I’d expect a phrase that follows this to be something like "Falling for the X" and used like so in the following context:
Ruth, a dog lover, overhears the conversation between Adam and Jill, and turns to say: "Adam, No dog owner is forced to lick the mouth clean of their dogs. Jill, I appreciate the sentiment, but you just [Fell for the X]."
In real life I’ve seen this play out across both science questions and political discussions.
In the recent US presidential election, 538 claimed 20,000~ votes all for Biden in Philadelphia county in Pennsylvania. One person said "Look at what happened in Pennsylvania! Not one non Biden vote? Clearly this shows voter fraud". Other people said "Well people are more likely to vote for biden in mail, so definitely not suspicious!".

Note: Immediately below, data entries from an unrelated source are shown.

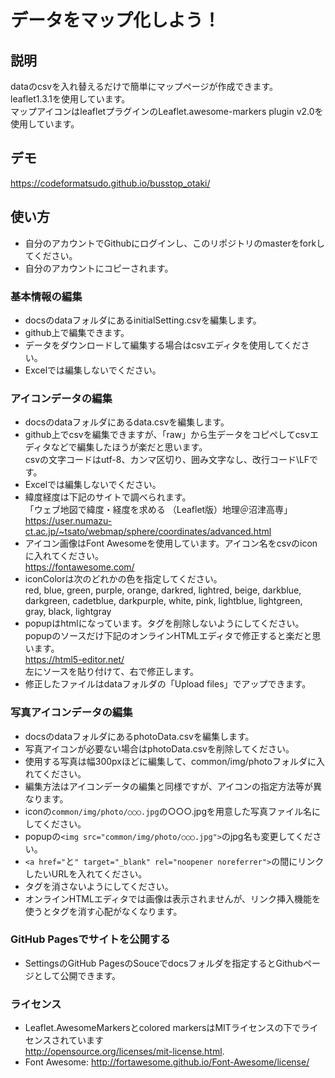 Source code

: # データをマップ化しよう！

## 説明
dataのcsvを入れ替えるだけで簡単にマップページが作成できます。   
leaflet1.3.1を使用しています。  
マップアイコンはleafletプラグインのLeaflet.awesome-markers plugin v2.0を使用しています。

## デモ
  https://codeformatsudo.github.io/busstop_otaki/
		

## 使い方
* 自分のアカウントでGithubにログインし、このリポジトリのmasterをforkしてください。
* 自分のアカウントにコピーされます。

### 基本情報の編集
* docsのdataフォルダにあるinitialSetting.csvを編集します。
* github上で編集できます。
* データをダウンロードして編集する場合はcsvエディタを使用してください。   
* Excelでは編集しないでください。

### アイコンデータの編集
* docsのdataフォルダにあるdata.csvを編集します。
* github上でcsvを編集できますが、「raw」から生データをコピペしてcsvエディタなどで編集したほうが楽だと思います。   
csvの文字コードはutf-8、カンマ区切り、囲み文字なし、改行コード\LFです。  
* Excelでは編集しないでください。  
* 緯度経度は下記のサイトで調べられます。  
「ウェブ地図で緯度・経度を求める （Leaflet版）地理＠沼津高専」  
https://user.numazu-ct.ac.jp/~tsato/webmap/sphere/coordinates/advanced.html
* アイコン画像はFont Awesomeを使用しています。アイコン名をcsvのiconに入れてください。   
https://fontawesome.com/
* iconColorは次のどれかの色を指定してください。  
red, blue, green, purple, orange, darkred, lightred, beige, darkblue, darkgreen, cadetblue, darkpurple, white, pink, lightblue, lightgreen, gray, black, lightgray
* popupはhtmlになっています。タグを削除しないようにしてください。  
popupのソースだけ下記のオンラインHTMLエディタで修正すると楽だと思います。   
https://html5-editor.net/   
左にソースを貼り付けて、右で修正します。
* 修正したファイルはdataフォルダの「Upload files」でアップできます。

### 写真アイコンデータの編集
* docsのdataフォルダにあるphotoData.csvを編集します。
* 写真アイコンが必要ない場合はphotoData.csvを削除してください。
* 使用する写真は幅300pxほどに編集して、common/img/photoフォルダに入れてください。
* 編集方法はアイコンデータの編集と同様ですが、アイコンの指定方法等が異なります。
* iconの`common/img/photo/○○○.jpg`の○○○.jpgを用意した写真ファイル名にしてください。
* popupの`<img src="common/img/photo/○○○.jpg">`のjpg名も変更してください。
* `<a href="`と`" target="_blank" rel="noopener noreferrer">`の間にリンクしたいURLを入れてください。   
* タグを消さないようにしてください。
* オンラインHTMLエディタでは画像は表示されませんが、リンク挿入機能を使うとタグを消す心配がなくなります。


### GitHub Pagesでサイトを公開する
* SettingsのGitHub PagesのSouceでdocsフォルダを指定するとGithubページとして公開できます。


### ライセンス
* Leaflet.AwesomeMarkersとcolored markersはMITライセンスの下でライセンスされています   
http://opensource.org/licenses/mit-license.html.
* Font Awesome: http://fortawesome.github.io/Font-Awesome/license/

In this case, it was basically statistically impossible for this to happen. It also turned out the votes were legitimate, they were just batched by candidate accidentally in the unofficial tally, the next batch had 2x times Trumps normal margins. The people responding assumed an actual batch of only Biden votes really happened, but in order to support there was no voter fraud, they went on to support the faulty assumption that a group of 20,000+ mail in votes was entirely Biden. People were trying to defend the claim that 20,000 votes came in from a normal mail in sampling distribution entirely for Biden, despite the claim those ballot counts were sampled from normal mail in order was completely false.

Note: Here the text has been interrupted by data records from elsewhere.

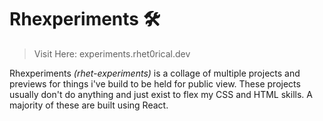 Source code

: # Rhexperiments 🛠️
> Visit Here: experiments.rhet0rical.dev

Rhexperiments *(rhet-experiments)* is a collage of multiple projects and previews for things i've build to be held for public view. These projects usually don't do anything and just exist to flex my CSS and HTML skills. A majority of these are built using React. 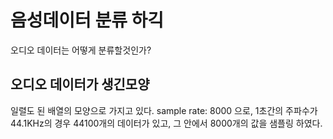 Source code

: # 음성데이터 분류 하긱
오디오 데이터는 어떻게 분류할것인가?

## 오디오 데이터가 생긴모양
일렬도 된 배열의 모양으로 가지고 있다. 
sample rate: 8000 으로, 1초간의 주파수가 44.1KHz의 경우 44100개의 데이터가 있고, 그 안에서 8000개의 값을 샘플링 하였다.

In a similar manner, this question on physics stack exchange https://physics.stackexchange.com/questions/593122/why-are-red-and-blue-light-refracted-differently-if-they-travel-at-the-same-spee has many answers from people who take Op’s assumption (two wavelengths of light will always travel at the same speed no matter the medium), and try to explain why refraction is different only with the equation tautology, implicitly affirming Op’s misconception.
Another example, a reddit thread in askscience somebody wanted to know how scientists knew electrons were the same in the result of quantum tunneling. Someone added that it is because of properties like spin. In reality scientists only experimentally verified/discovered this at the macro level when testing the implications of Shrodingers equation. No scientist actually looked at a single electron to discover quantum tunneling.
The closest thing I can think of is pulling "Pulling something out of your ass" to explain something, but that doesn’t seem to quite fit the actual core message that needs to be conveyed, it isn’t about a lie, its about the assumption in the first place being wrong, and you just tried to argue/explain something assuming it is true.
There is a word that describes the witless and uncritical acceptance of ideas. It comes from French “fly-swallower” and is:
Gobemouche = A credulous person, especially : one who believes everything he or she hears
The gobemouche, having accepted the flawed premises, then goes on to argue on the basis of them.
Regrettably, it is not well known and in explaining it to someone you may, unless you are very careful, make them feel insulted.